Los milagros de cada día.


Síntoma de un espíritu fácil y superficial es acostumbrarse a lo pequeño hasta no darle importancia y asombrarse o ambicionar sólo aquello que resulta humanamente espectacular.


Nos acostumbramos a pasar de largo ante esos pequeños grandes milagros que cuajan nuestro día a día y en los que deberíamos advertir con estremecimiento la mano paterna y oculta de Dios



 Un nuevo día que comienza, lleno de afanes y trabajos, es un talento más que nos regala el Dueño de la viña. La creación que nos rodea es sostenida en la existencia por ese corazón solícito y providente de Dios, siempre desvelado por el amor a sus criaturas.
Cada uno de los instantes de tu vida, de tu actividad, de tu respiración, de tu inteligencia, de tu corazón, no son tuyos ni te los puedes dar a ti mismo sino que te los regala el Dueño y Señor Único de la vida.

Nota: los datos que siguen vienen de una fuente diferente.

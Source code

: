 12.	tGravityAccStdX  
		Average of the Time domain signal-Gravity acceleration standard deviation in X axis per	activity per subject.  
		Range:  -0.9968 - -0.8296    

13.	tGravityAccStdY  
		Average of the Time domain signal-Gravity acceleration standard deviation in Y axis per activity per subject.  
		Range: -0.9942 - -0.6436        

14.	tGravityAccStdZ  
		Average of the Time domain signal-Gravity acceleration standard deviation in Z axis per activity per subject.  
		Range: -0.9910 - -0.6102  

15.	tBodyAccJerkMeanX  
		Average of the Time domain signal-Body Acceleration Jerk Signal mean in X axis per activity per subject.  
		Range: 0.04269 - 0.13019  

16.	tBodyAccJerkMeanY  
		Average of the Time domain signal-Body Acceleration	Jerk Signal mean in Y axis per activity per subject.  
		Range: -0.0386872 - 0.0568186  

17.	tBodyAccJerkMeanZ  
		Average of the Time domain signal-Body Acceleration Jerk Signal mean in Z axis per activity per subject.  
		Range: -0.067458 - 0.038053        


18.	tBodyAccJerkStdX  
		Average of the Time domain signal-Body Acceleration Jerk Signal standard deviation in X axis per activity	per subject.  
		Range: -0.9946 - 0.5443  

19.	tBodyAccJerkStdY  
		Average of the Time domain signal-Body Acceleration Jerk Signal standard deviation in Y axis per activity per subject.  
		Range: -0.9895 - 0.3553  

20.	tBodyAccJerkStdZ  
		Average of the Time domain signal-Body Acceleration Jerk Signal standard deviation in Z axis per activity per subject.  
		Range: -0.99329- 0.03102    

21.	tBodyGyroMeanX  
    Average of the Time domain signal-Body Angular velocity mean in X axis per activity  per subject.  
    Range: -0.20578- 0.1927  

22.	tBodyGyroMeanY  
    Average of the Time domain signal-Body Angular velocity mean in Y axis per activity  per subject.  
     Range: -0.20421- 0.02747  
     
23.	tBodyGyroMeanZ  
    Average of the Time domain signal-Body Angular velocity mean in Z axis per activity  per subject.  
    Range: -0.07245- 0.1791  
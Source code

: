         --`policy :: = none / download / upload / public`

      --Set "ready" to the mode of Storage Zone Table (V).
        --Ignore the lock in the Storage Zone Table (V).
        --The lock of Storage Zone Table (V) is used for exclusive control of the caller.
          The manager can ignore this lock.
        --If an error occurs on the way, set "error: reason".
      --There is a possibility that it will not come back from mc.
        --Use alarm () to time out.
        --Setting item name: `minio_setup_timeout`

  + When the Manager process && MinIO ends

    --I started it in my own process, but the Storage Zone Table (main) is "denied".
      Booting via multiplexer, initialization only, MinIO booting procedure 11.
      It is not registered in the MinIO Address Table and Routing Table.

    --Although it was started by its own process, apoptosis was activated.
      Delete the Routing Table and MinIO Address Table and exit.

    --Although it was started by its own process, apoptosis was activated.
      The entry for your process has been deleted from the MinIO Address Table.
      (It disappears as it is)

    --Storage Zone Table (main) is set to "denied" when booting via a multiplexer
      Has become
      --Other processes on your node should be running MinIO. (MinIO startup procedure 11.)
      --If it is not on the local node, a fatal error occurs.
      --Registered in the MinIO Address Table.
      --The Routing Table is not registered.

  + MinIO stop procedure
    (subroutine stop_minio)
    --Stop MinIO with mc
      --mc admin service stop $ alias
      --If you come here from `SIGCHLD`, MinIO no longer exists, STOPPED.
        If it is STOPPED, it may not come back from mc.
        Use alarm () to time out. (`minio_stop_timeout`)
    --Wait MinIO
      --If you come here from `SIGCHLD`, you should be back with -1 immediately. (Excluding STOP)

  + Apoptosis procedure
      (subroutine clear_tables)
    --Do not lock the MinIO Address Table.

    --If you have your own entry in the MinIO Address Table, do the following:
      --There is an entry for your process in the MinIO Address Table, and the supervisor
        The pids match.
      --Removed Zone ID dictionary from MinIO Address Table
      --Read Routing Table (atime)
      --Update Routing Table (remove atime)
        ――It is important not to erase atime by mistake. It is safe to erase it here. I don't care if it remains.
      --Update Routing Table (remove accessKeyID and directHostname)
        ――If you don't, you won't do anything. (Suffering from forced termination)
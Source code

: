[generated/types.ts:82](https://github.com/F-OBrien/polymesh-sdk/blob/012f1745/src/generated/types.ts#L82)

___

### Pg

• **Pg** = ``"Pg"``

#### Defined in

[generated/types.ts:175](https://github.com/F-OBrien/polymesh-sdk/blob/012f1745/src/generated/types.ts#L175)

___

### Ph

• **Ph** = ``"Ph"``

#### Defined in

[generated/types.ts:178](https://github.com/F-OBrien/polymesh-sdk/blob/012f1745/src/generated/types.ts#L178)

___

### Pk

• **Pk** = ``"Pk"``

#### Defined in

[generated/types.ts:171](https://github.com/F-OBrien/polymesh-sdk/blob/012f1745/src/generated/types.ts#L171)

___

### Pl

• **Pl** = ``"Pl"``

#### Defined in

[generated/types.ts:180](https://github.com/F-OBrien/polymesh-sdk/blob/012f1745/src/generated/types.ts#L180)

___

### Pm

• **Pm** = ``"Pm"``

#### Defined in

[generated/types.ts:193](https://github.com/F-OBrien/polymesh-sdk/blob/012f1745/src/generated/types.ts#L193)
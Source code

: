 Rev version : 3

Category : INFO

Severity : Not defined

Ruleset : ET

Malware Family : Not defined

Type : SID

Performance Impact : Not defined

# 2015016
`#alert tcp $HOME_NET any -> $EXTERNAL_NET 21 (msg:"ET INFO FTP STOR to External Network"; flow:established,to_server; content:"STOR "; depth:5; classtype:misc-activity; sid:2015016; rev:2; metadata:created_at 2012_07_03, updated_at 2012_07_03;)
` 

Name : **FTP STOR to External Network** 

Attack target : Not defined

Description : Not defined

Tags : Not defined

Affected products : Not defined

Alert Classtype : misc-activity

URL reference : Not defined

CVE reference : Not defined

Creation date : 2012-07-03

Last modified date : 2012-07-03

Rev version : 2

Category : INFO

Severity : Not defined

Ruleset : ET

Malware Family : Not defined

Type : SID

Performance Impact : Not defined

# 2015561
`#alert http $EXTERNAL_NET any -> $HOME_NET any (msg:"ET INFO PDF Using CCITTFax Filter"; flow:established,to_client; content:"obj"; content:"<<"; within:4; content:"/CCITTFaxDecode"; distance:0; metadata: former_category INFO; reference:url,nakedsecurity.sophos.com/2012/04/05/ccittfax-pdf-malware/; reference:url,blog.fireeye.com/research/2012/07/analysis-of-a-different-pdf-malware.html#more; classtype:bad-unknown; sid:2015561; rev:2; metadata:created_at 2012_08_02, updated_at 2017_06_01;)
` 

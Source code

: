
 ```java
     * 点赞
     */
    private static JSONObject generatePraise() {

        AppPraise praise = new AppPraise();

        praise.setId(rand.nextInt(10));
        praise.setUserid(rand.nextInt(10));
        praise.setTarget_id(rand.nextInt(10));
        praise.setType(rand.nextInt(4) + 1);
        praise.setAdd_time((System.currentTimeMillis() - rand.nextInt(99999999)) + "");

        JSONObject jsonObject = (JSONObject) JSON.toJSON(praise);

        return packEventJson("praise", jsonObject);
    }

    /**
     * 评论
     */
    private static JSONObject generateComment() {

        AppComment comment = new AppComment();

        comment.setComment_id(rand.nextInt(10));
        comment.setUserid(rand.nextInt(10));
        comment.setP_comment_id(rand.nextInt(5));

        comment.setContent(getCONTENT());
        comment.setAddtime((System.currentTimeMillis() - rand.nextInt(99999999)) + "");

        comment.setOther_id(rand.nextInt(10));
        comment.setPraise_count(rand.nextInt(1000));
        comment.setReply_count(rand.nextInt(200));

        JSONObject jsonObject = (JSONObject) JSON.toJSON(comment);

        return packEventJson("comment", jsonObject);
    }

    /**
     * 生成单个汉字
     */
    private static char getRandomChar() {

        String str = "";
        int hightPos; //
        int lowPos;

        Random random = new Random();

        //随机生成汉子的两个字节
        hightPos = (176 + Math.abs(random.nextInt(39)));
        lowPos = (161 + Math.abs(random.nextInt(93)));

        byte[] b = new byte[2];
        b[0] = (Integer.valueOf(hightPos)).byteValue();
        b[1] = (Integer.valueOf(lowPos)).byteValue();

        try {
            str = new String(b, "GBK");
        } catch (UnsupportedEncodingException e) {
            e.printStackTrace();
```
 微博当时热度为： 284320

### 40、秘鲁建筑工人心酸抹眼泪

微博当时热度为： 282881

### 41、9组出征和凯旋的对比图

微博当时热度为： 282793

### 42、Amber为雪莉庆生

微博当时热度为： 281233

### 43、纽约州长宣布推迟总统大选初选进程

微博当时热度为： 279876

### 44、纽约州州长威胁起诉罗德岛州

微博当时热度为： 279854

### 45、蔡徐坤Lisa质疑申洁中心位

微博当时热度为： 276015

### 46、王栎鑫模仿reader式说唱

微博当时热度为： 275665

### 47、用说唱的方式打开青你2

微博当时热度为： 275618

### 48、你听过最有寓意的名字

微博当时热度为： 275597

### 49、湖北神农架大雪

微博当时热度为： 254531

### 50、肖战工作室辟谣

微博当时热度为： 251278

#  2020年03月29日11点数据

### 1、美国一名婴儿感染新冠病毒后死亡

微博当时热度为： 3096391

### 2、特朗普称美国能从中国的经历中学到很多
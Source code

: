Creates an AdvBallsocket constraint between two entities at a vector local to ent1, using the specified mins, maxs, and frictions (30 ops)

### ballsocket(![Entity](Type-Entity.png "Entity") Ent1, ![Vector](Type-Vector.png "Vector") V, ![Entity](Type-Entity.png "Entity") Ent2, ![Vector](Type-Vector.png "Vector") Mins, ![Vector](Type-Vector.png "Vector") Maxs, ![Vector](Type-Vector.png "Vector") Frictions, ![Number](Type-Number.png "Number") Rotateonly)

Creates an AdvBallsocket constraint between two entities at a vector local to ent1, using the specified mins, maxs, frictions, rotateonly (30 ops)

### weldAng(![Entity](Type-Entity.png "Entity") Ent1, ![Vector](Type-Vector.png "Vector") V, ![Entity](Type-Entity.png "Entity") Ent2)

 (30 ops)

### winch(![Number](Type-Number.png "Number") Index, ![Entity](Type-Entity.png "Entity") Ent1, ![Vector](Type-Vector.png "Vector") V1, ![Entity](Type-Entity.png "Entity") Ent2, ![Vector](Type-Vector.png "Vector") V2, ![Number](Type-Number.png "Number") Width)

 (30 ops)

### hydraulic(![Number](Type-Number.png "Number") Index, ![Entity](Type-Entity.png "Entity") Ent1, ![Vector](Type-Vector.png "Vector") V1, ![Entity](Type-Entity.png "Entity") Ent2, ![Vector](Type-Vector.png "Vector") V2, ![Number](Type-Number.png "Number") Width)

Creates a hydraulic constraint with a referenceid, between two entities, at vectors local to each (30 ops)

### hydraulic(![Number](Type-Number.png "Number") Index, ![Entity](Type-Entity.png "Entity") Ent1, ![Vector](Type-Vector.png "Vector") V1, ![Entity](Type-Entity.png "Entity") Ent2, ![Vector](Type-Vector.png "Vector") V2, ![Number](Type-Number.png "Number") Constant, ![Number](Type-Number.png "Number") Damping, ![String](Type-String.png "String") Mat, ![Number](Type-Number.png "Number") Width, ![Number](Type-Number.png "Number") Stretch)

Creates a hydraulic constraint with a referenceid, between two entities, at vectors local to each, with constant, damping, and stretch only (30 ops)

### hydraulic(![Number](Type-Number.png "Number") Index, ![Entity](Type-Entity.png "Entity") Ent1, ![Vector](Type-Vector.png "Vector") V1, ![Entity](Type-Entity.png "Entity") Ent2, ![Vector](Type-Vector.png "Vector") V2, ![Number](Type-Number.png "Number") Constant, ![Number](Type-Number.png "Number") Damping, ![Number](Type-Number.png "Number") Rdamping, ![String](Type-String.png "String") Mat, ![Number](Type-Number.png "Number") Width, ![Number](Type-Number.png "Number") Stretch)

Nos acostumbramos a pasar ante los dones de Dios como un tren que va dejando atrás rápidos paisajes, sin que nos dé tiempo a apreciar de ellos la rica policromía de sus detalles. Reclamamos de Dios sus dones, apelando a nuestros derechos de criaturas, para dilapidar después esa parte de herencia recibida cada día y vivir como hijos pródigos, muy lejos de la casa del Padre.

O quizá nos quedamos en casa, disfrutando de los bienes que el hijo mayor ha recibido, pero no llegamos a ver en Dios el rostro de un Padre. No te acostumbres a la cotidiana sencillez con que Dios se te da en los minúsculos detalles de tu día a día. Asómbrate ante lo pequeño, como el niño que no se cansa de necesitar los ojos y las caricias de su madre.



Vive tu jornada con el alma rebosante de gratitud por esos brazos de Dios que te envuelven y rodean con la inmensidad de un amor sin límites.